Such high caseloads leave management of the services to the recipient. The frail recipients are told how many hours of care they are eligible for but are left to advertise for, screen, hire, train, supervise and/or fire their own workers.
In some counties, registries of workers are offered to IHSS recipients. Unfortunately, in many cases the lists are not current, showing people no longer available, or do not reflect the status of workers who already have full schedules. But there are worse problems with some registries. A February 3, 1991 Sacramento Bee article revealed that of 630 people on Sacramento County's list of potential chore workers, 16 had prior convictions for petty theft, 10 for possession of drugs for sale, seven for possession of drugs, five for burglary, three for assault with a deadly weapon and three for robbery. One woman on the list is actually in prison serving a four-year term. In sentencing another on the list, a judge said the woman was "an incorrigible thief. What I see is someone who has stolen from innocent people. Time and time again, she has stolen from innocent people."
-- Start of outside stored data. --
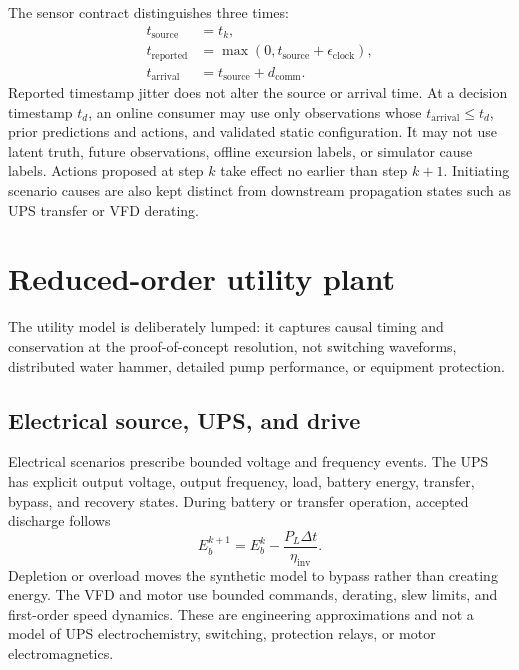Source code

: \documentclass[10pt,twocolumn]{article}
\begin{document}
The sensor contract distinguishes three times:
\begin{equation}
\begin{aligned}
 t_{\mathrm{source}}&=t_k,\\
 t_{\mathrm{reported}}&=\max(0,t_{\mathrm{source}}
 +\epsilon_{\mathrm{clock}}),\\
 t_{\mathrm{arrival}}&=t_{\mathrm{source}}+d_{\mathrm{comm}}.
\end{aligned}
 \label{eq:clocks}
\end{equation}
Reported timestamp jitter does not alter the source or arrival time. At a
decision timestamp $t_d$, an online consumer may use only observations whose
$t_{\mathrm{arrival}}\leq t_d$, prior predictions and actions, and validated
static configuration. It may not use latent truth, future observations,
offline excursion labels, or simulator cause labels. Actions proposed at step
$k$ take effect no earlier than step $k+1$. Initiating scenario causes are
also kept distinct from downstream propagation states such as UPS transfer or
VFD derating.

\section{Reduced-order utility plant}

The utility model is deliberately lumped: it captures causal timing and
conservation at the proof-of-concept resolution, not switching waveforms,
distributed water hammer, detailed pump performance, or equipment protection.

\subsection{Electrical source, UPS, and drive}

Electrical scenarios prescribe bounded voltage and frequency events. The UPS
has explicit output voltage, output frequency, load, battery energy, transfer,
bypass, and recovery states. During battery or transfer operation, accepted
discharge follows
\begin{equation}
 E_b^{k+1}=E_b^k-\frac{P_L\Delta t}{\eta_{\mathrm{inv}}}.
 \label{eq:ups-energy}
\end{equation}
Depletion or overload moves the synthetic model to bypass rather than creating
energy. The VFD and motor use bounded commands, derating, slew limits, and
first-order speed dynamics. These are engineering approximations and not a
model of UPS electrochemistry, switching, protection relays, or motor
electromagnetics.
\end{document}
Although counties warn recipients that they do not screen the lists, program participants understandably may feel there is some implied "approval" of registry workers. But those who have problems with their workers may expect little help from the same county bureaucracy that gave them the worker to start with. A Sacramento County official told the Bee, "I feel horrible that people with those kinds of backgrounds are providing service to vulnerable, frail elderly and disabled people. But one of the positive things about the program is that clients are allowed to hire whomever they want. We don't have the right to do it and we don't have the money."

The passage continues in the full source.